(Plain-text document sources)
=== Section Start ===

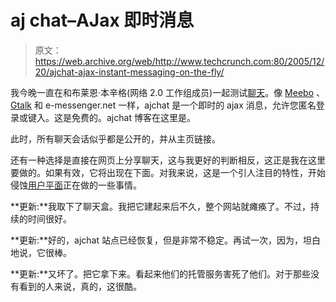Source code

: # aj chat–AJax 即时消息

> 原文：<https://web.archive.org/web/http://www.techcrunch.com:80/2005/12/20/ajchat-ajax-instant-messaging-on-the-fly/>

我今晚一直在和布莱恩·本辛格(网络 2.0 工作组成员)一起测试[聊天](https://web.archive.org/web/20170417142552/http://www.ajchat.com/)。像 [Meebo](https://web.archive.org/web/20170417142552/http://www.techcrunch.com/2005/12/16/meebo-confirms-sequoia-funding/) 、 [Gtalk](https://web.archive.org/web/20170417142552/http://www.techcrunch.com/2005/11/30/gtalkr-flash-gtalk/) 和 e-messenger.net 一样，ajchat 是一个即时的 ajax 消息，允许您匿名登录或键入。这是免费的。ajchat 博客在这里是。

此时，所有聊天会话似乎都是公开的，并从主页链接。

还有一种选择是直接在网页上分享聊天，这与我更好的判断相反，这正是我在这里要做的。如果有效，它将出现在下面。对我来说，这是一个引人注目的特性，开始侵蚀[用户平面](https://web.archive.org/web/20170417142552/http://www.techcrunch.com/2005/07/01/profile-userplane/)正在做的一些事情。

**更新:**我取下了聊天盒。我把它建起来后不久，整个网站就瘫痪了。不过，持续的时间很好。

**更新:**好的，ajchat 站点已经恢复，但是非常不稳定。再试一次，因为，坦白地说，它很棒。

**更新:**又坏了。把它拿下来。看起来他们的托管服务害死了他们。对于那些没有看到的人来说，真的，这很酷。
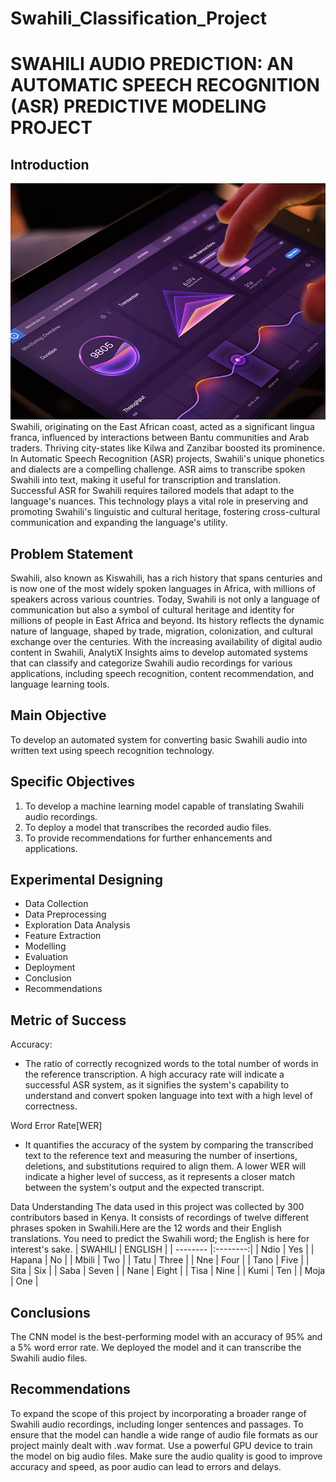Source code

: # Swahili_Classification_Project
# SWAHILI AUDIO PREDICTION: AN AUTOMATIC SPEECH RECOGNITION (ASR) PREDICTIVE MODELING PROJECT
## Introduction
![image](Readme_image.jpeg)
Swahili, originating on the East African coast, acted as a significant lingua franca, influenced by interactions between Bantu communities and Arab traders. Thriving city-states like Kilwa and Zanzibar boosted its prominence. In Automatic Speech Recognition (ASR) projects, Swahili's unique phonetics and dialects are a compelling challenge. ASR aims to transcribe spoken Swahili into text, making it useful for transcription and translation. Successful ASR for Swahili requires tailored models that adapt to the language's nuances. This technology plays a vital role in preserving and promoting Swahili's linguistic and cultural heritage, fostering cross-cultural communication and expanding the language's utility.

## Problem Statement
Swahili, also known as Kiswahili, has a rich history that spans centuries and is now one of the most widely spoken languages in Africa, with millions of speakers across various countries. Today, Swahili is not only a language of communication but also a symbol of cultural heritage and identity for millions of people in East Africa and beyond. Its history reflects the dynamic nature of language, shaped by trade, migration, colonization, and cultural exchange over the centuries.
With the increasing availability of digital audio content in Swahili, AnalytiX Insights aims to develop automated systems that can classify and categorize Swahili audio recordings for various applications, including speech recognition, content recommendation, and language learning tools.

## Main Objective
To develop an automated system for converting basic Swahili audio into written text using speech recognition technology.

## Specific Objectives
1. To develop a machine learning model capable of translating Swahili audio recordings.
2. To deploy a model that transcribes the recorded audio files.
3. To provide recommendations for further enhancements and applications.


## Experimental Designing

* Data Collection
* Data Preprocessing
* Exploration Data Analysis
* Feature Extraction
* Modelling
* Evaluation
* Deployment
* Conclusion
* Recommendations

## Metric of Success
Accuracy:
* The ratio of correctly recognized words to the total number of words in the reference transcription. A high accuracy rate will indicate a successful ASR system, as it signifies the system's capability to understand and convert spoken language into text with a high level of correctness.

Word Error Rate[WER]
* It quantifies the accuracy of the system by comparing the transcribed text to the reference text and measuring the number of insertions, deletions, and substitutions required to align them. A lower WER will indicate a higher level of success, as it represents a closer match between the system's output and the expected transcript.


Data Understanding
The data used in this project was collected by 300 contributors based in Kenya. It consists of recordings of twelve different phrases spoken in Swahili.Here are the 12 words and their English translations. You need to predict the Swahili word; the English is here for interest's sake.
| SWAHILI  | ENGLISH  |
| -------- |:--------:|
| Ndio     | Yes      |
| Hapana   | No       |
| Mbili    | Two      |
| Tatu     | Three      |
| Nne     | Four      |
| Tano     | Five      |
| Sita     | Six      |
| Saba     | Seven      |
| Nane     | Eight      |
| Tisa     | Nine      |
| Kumi     | Ten      |
| Moja     | One      |



## Conclusions
The CNN model is the best-performing model with an accuracy of 95% and a 5% word error rate.
We deployed the model and it can transcribe the Swahili audio files.


## Recommendations
To expand the scope of this project by incorporating a broader range of Swahili audio recordings, including longer sentences and passages.
To ensure that the model can handle a wide range of audio file formats as our project mainly dealt with .wav     format.
Use a powerful GPU device to train the model on big audio files. Make sure the audio quality is good to improve accuracy and speed, as poor audio can lead to errors and delays.




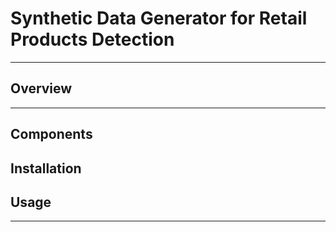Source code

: 
# Synthetic Data Generator for Retail Products Detection  
---

## Overview

---

## Components 

## Installation


## Usage

---

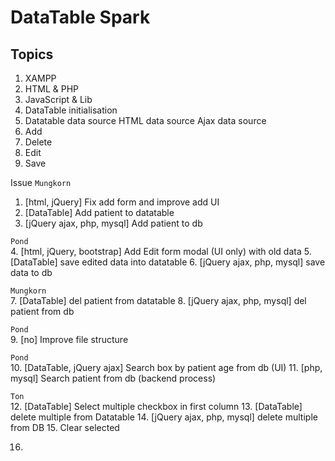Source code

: # DataTable Spark

## Topics
1. XAMPP
2. HTML & PHP
3. JavaScript & Lib
4. DataTable initialisation
5. Datatable data source
	HTML data source
	Ajax data source
6. Add 
7. Delete
8. Edit
9. Save 


Issue
`Mungkorn`  
1. [html, jQuery] Fix add form and improve add UI
2. [DataTable] Add patient to datatable 
3. [jQuery ajax, php, mysql] Add patient to db

`Pond`  
4. [html, jQuery, bootstrap] Add Edit form modal (UI only) with old data 
5. [DataTable] save edited data into datatable
6. [jQuery ajax, php, mysql] save data to db

`Mungkorn`  
7. [DataTable] del patient from datatable
8. [jQuery ajax, php, mysql] del patient from db

`Pond`  
9. [no] Improve file structure

`Pond`  
10. [DataTable, jQuery ajax] Search box by patient age from db (UI)
11. [php, mysql] Search patient from db (backend process)

`Ton`  
12. [DataTable] Select multiple checkbox in first column
13. [DataTable] delete multiple from Datatable
14. [jQuery ajax, php, mysql] delete multiple from DB
15. Clear selected

16. 
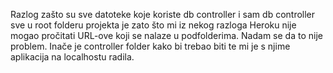 Razlog zašto su sve datoteke koje koriste db controller i sam db controller sve u root folderu projekta je zato što
mi iz nekog razloga Heroku nije mogao pročitati URL-ove koji se nalaze u podfolderima. Nadam se da to nije problem.
Inače je controller folder kako bi trebao biti te mi je s njime aplikacija na localhostu radila.
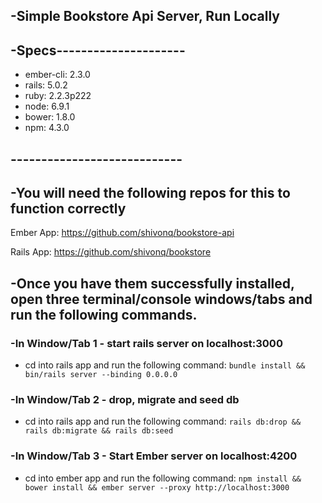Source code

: ## -Simple Bookstore Api Server, Run Locally
## -Specs---------------------
- ember-cli: 2.3.0
- rails: 5.0.2
- ruby: 2.2.3p222
- node: 6.9.1
- bower: 1.8.0
- npm: 4.3.0                   

## ----------------------------

## -You will need the following repos for this to function correctly
Ember App:
https://github.com/shivonq/bookstore-api

Rails App:
https://github.com/shivonq/bookstore

## -Once you have them successfully installed, open three terminal/console windows/tabs and run the following commands.
### -In Window/Tab 1 - start rails server on localhost:3000
- cd into rails app and run the following command:
`bundle install && bin/rails server --binding 0.0.0.0`

### -In Window/Tab 2 - drop, migrate and seed db
- cd into rails app and run the following command:
`rails db:drop && rails db:migrate && rails db:seed`

### -In Window/Tab 3 - Start Ember server on localhost:4200
- cd into ember app and run the following command:
`npm install && bower install && ember server --proxy http://localhost:3000`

=== Section End ===

> _PROBLEM DESCRIPTION_:
Could you output every entry exactly as written, skipping the pictures?

> _EXERCISE RESULT_:
Source code

: # aj chat–AJax 即时消息

> 原文：<https://web.archive.org/web/http://www.techcrunch.com:80/2005/12/20/ajchat-ajax-instant-messaging-on-the-fly/>

我今晚一直在和布莱恩·本辛格(网络 2.0 工作组成员)一起测试[聊天](https://web.archive.org/web/20170417142552/http://www.ajchat.com/)。像 [Meebo](https://web.archive.org/web/20170417142552/http://www.techcrunch.com/2005/12/16/meebo-confirms-sequoia-funding/) 、 [Gtalk](https://web.archive.org/web/20170417142552/http://www.techcrunch.com/2005/11/30/gtalkr-flash-gtalk/) 和 e-messenger.net 一样，ajchat 是一个即时的 ajax 消息，允许您匿名登录或键入。这是免费的。ajchat 博客在这里是。

此时，所有聊天会话似乎都是公开的，并从主页链接。

还有一种选择是直接在网页上分享聊天，这与我更好的判断相反，这正是我在这里要做的。如果有效，它将出现在下面。对我来说，这是一个引人注目的特性，开始侵蚀[用户平面](https://web.archive.org/web/20170417142552/http://www.techcrunch.com/2005/07/01/profile-userplane/)正在做的一些事情。

**更新:**我取下了聊天盒。我把它建起来后不久，整个网站就瘫痪了。不过，持续的时间很好。

**更新:**好的，ajchat 站点已经恢复，但是非常不稳定。再试一次，因为，坦白地说，它很棒。

**更新:**又坏了。把它拿下来。看起来他们的托管服务害死了他们。对于那些没有看到的人来说，真的，这很酷。
Source code

: # Swahili_Classification_Project
# SWAHILI AUDIO PREDICTION: AN AUTOMATIC SPEECH RECOGNITION (ASR) PREDICTIVE MODELING PROJECT
## Introduction
![image](Readme_image.jpeg)
Swahili, originating on the East African coast, acted as a significant lingua franca, influenced by interactions between Bantu communities and Arab traders. Thriving city-states like Kilwa and Zanzibar boosted its prominence. In Automatic Speech Recognition (ASR) projects, Swahili's unique phonetics and dialects are a compelling challenge. ASR aims to transcribe spoken Swahili into text, making it useful for transcription and translation. Successful ASR for Swahili requires tailored models that adapt to the language's nuances. This technology plays a vital role in preserving and promoting Swahili's linguistic and cultural heritage, fostering cross-cultural communication and expanding the language's utility.

## Problem Statement
Swahili, also known as Kiswahili, has a rich history that spans centuries and is now one of the most widely spoken languages in Africa, with millions of speakers across various countries. Today, Swahili is not only a language of communication but also a symbol of cultural heritage and identity for millions of people in East Africa and beyond. Its history reflects the dynamic nature of language, shaped by trade, migration, colonization, and cultural exchange over the centuries.
With the increasing availability of digital audio content in Swahili, AnalytiX Insights aims to develop automated systems that can classify and categorize Swahili audio recordings for various applications, including speech recognition, content recommendation, and language learning tools.

## Main Objective
To develop an automated system for converting basic Swahili audio into written text using speech recognition technology.

## Specific Objectives
1. To develop a machine learning model capable of translating Swahili audio recordings.
2. To deploy a model that transcribes the recorded audio files.
3. To provide recommendations for further enhancements and applications.


## Experimental Designing

* Data Collection
* Data Preprocessing
* Exploration Data Analysis
* Feature Extraction
* Modelling
* Evaluation
* Deployment
* Conclusion
* Recommendations

## Metric of Success
Accuracy:
* The ratio of correctly recognized words to the total number of words in the reference transcription. A high accuracy rate will indicate a successful ASR system, as it signifies the system's capability to understand and convert spoken language into text with a high level of correctness.

Word Error Rate[WER]
* It quantifies the accuracy of the system by comparing the transcribed text to the reference text and measuring the number of insertions, deletions, and substitutions required to align them. A lower WER will indicate a higher level of success, as it represents a closer match between the system's output and the expected transcript.


Data Understanding
The data used in this project was collected by 300 contributors based in Kenya. It consists of recordings of twelve different phrases spoken in Swahili.Here are the 12 words and their English translations. You need to predict the Swahili word; the English is here for interest's sake.
| SWAHILI  | ENGLISH  |
| -------- |:--------:|
| Ndio     | Yes      |
| Hapana   | No       |
| Mbili    | Two      |
| Tatu     | Three      |
| Nne     | Four      |
| Tano     | Five      |
| Sita     | Six      |
| Saba     | Seven      |
| Nane     | Eight      |
| Tisa     | Nine      |
| Kumi     | Ten      |
| Moja     | One      |



## Conclusions
The CNN model is the best-performing model with an accuracy of 95% and a 5% word error rate.
We deployed the model and it can transcribe the Swahili audio files.


## Recommendations
To expand the scope of this project by incorporating a broader range of Swahili audio recordings, including longer sentences and passages.
To ensure that the model can handle a wide range of audio file formats as our project mainly dealt with .wav     format.
Use a powerful GPU device to train the model on big audio files. Make sure the audio quality is good to improve accuracy and speed, as poor audio can lead to errors and delays.




Source code

: 
# Synthetic Data Generator for Retail Products Detection  
---

## Overview

---

## Components 

## Installation


## Usage

---

Source code

: # DataTable Spark

## Topics
1. XAMPP
2. HTML & PHP
3. JavaScript & Lib
4. DataTable initialisation
5. Datatable data source
	HTML data source
	Ajax data source
6. Add 
7. Delete
8. Edit
9. Save 


Issue
`Mungkorn`  
1. [html, jQuery] Fix add form and improve add UI
2. [DataTable] Add patient to datatable 
3. [jQuery ajax, php, mysql] Add patient to db

`Pond`  
4. [html, jQuery, bootstrap] Add Edit form modal (UI only) with old data 
5. [DataTable] save edited data into datatable
6. [jQuery ajax, php, mysql] save data to db

`Mungkorn`  
7. [DataTable] del patient from datatable
8. [jQuery ajax, php, mysql] del patient from db

`Pond`  
9. [no] Improve file structure

`Pond`  
10. [DataTable, jQuery ajax] Search box by patient age from db (UI)
11. [php, mysql] Search patient from db (backend process)

`Ton`  
12. [DataTable] Select multiple checkbox in first column
13. [DataTable] delete multiple from Datatable
14. [jQuery ajax, php, mysql] delete multiple from DB
15. Clear selected

16. 
 Razlog zašto su sve datoteke koje koriste db controller i sam db controller sve u root folderu projekta je zato što
mi iz nekog razloga Heroku nije mogao pročitati URL-ove koji se nalaze u podfolderima. Nadam se da to nije problem.
Inače je controller folder kako bi trebao biti te mi je s njime aplikacija na localhostu radila.
Source code

: ## -Simple Bookstore Api Server, Run Locally
## -Specs---------------------
- ember-cli: 2.3.0
- rails: 5.0.2
- ruby: 2.2.3p222
- node: 6.9.1
- bower: 1.8.0
- npm: 4.3.0                   

## ----------------------------

## -You will need the following repos for this to function correctly
Ember App:
https://github.com/shivonq/bookstore-api

Rails App:
https://github.com/shivonq/bookstore

## -Once you have them successfully installed, open three terminal/console windows/tabs and run the following commands.
### -In Window/Tab 1 - start rails server on localhost:3000
- cd into rails app and run the following command:
`bundle install && bin/rails server --binding 0.0.0.0`

### -In Window/Tab 2 - drop, migrate and seed db
- cd into rails app and run the following command:
`rails db:drop && rails db:migrate && rails db:seed`

### -In Window/Tab 3 - Start Ember server on localhost:4200
- cd into ember app and run the following command:
`npm install && bower install && ember server --proxy http://localhost:3000`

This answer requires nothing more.